ELEVATED, Book Chapter 3: “Cannabis, Creativity, and Cognitive Liberty”, Part IV

The Persistent Mindful Surfer (PERMIS) – Approach

The surfboard is a very useful metaphor especially as it concerns a point that relates to Hommel’s metacontrol states model (MSM) of creativity, for which the control of a balance plays a crucial role in the creative process. For a creative to use a high – or any other altered state of consciousness – productively and successfully, she will have to learn how to control various influential factors in her experience before she enters the high, during the high, and, then, after the high, to integrate her experience and to be able to remember it and use it productively. Let’s call this the Persistent Mindful Surfer (PERMIS) – Approach to using an altered state of consciousness for creative purposes. It involves:

Attitude of Persistence

An attitude of goal-directed persistence towards using your altered state specifically for creative purposes

Creative Skills and Knowledge

If you can’t play piano, then the impact of an altered state of consciousness will be limited as to improving your ability to produce a great piano solo, of course. The enhancement of your creative output with an altered state of consciousness, then, naturally depends on your previous skills needed for a creative activity, including general creative techniques such as brainstorming, etc. [i]

Knowledge about Integrating the High

Previously acquired knowledge that helps you to use the altered state for creative activities, especially knowledge about positively influencing factors such as dosing, will affect the spectrum of the psychoactive substance used. The better your information about an altered state, the more you will be able to use it as a tool for creativity.

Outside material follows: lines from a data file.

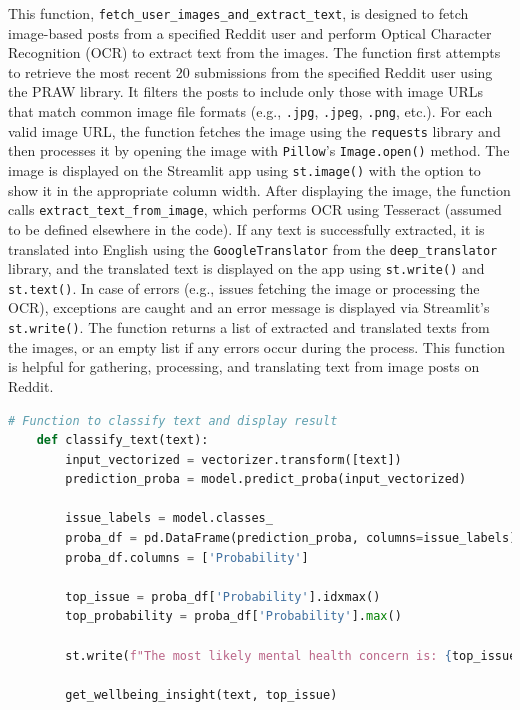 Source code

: \noindent
This function, \texttt{fetch\_user\_images\_and\_extract\_text}, is designed to fetch image-based posts from a specified Reddit user and perform Optical Character Recognition (OCR) to extract text from the images. The function first attempts to retrieve the most recent 20 submissions from the specified Reddit user using the PRAW library. It filters the posts to include only those with image URLs that match common image file formats (e.g., \texttt{.jpg}, \texttt{.jpeg}, \texttt{.png}, etc.). For each valid image URL, the function fetches the image using the \texttt{requests} library and then processes it by opening the image with \texttt{Pillow}’s \texttt{Image.open()} method. The image is displayed on the Streamlit app using \texttt{st.image()} with the option to show it in the appropriate column width. After displaying the image, the function calls \texttt{extract\_text\_from\_image}, which performs OCR using Tesseract (assumed to be defined elsewhere in the code). If any text is successfully extracted, it is translated into English using the \texttt{GoogleTranslator} from the \texttt{deep\_translator} library, and the translated text is displayed on the app using \texttt{st.write()} and \texttt{st.text()}. In case of errors (e.g., issues fetching the image or processing the OCR), exceptions are caught and an error message is displayed via Streamlit’s \texttt{st.write()}. The function returns a list of extracted and translated texts from the images, or an empty list if any errors occur during the process. This function is helpful for gathering, processing, and translating text from image posts on Reddit.


\begin{tcolorbox}[colback=gray!5!white, colframe=gray!80!black, boxrule=0.5pt, title=Classifying Text and Displaying Results]
    \begin{lstlisting}[language=Python]
    # Function to classify text and display result
    def classify_text(text):
        input_vectorized = vectorizer.transform([text])
        prediction_proba = model.predict_proba(input_vectorized)

        issue_labels = model.classes_
        proba_df = pd.DataFrame(prediction_proba, columns=issue_labels).T
        proba_df.columns = ['Probability']

        top_issue = proba_df['Probability'].idxmax()
        top_probability = proba_df['Probability'].max()

        st.write(f"The most likely mental health concern is: {top_issue} with a probability of {top_probability:.2%}")

        get_wellbeing_insight(text, top_issue)
    \end{lstlisting}
\end{tcolorbox}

Skills and Knowledge Riding a High

Importantly, you will have to learn how to best maintain a creative flow during the experience to ride your altered state of consciousness like a wave. This involves a deep understanding, if only intuitive, of how to navigate and keep a certain balance during an altered state of mind. This involves a high level of introspective control, which means that you have to be able to constantly perceive your mind in the flow during the experience. These skills can be trained with mindful experimentation. Importantly, this knowledge is highly dependent on mindful self-knowledge: am I ready for this strong dose in this specific situation? Is it the right mood and environment for me to use this variety of cannabis? Can I still attend to my environment enough to be able to perform creatively during the high as it unfolds in my mind?

In my book The Art of the High. Your Guide to Using Cannabis for an Outstanding Life, I give some more elaborate advice based on our state-of-the-art knowledge to use cannabis for creative and other mind-enhancing purposes.[ii]

 

Summary

We have seen that the question “Does cannabis enhance creativity?” is misleading, vague, and too simple to interestingly guide an investigation on the impact of cannabis on our creativity. It ignores the fact that cannabis is like a tool: a tool cannot guarantee a positive outcome, it can only be useful in certain environments for certain tasks if used with skill and knowledge.

After some reflection, we ended up with a more interesting question:

“Can a cannabis high temporarily enhance creative activities in certain phases substantially, essentially, and characteristically?”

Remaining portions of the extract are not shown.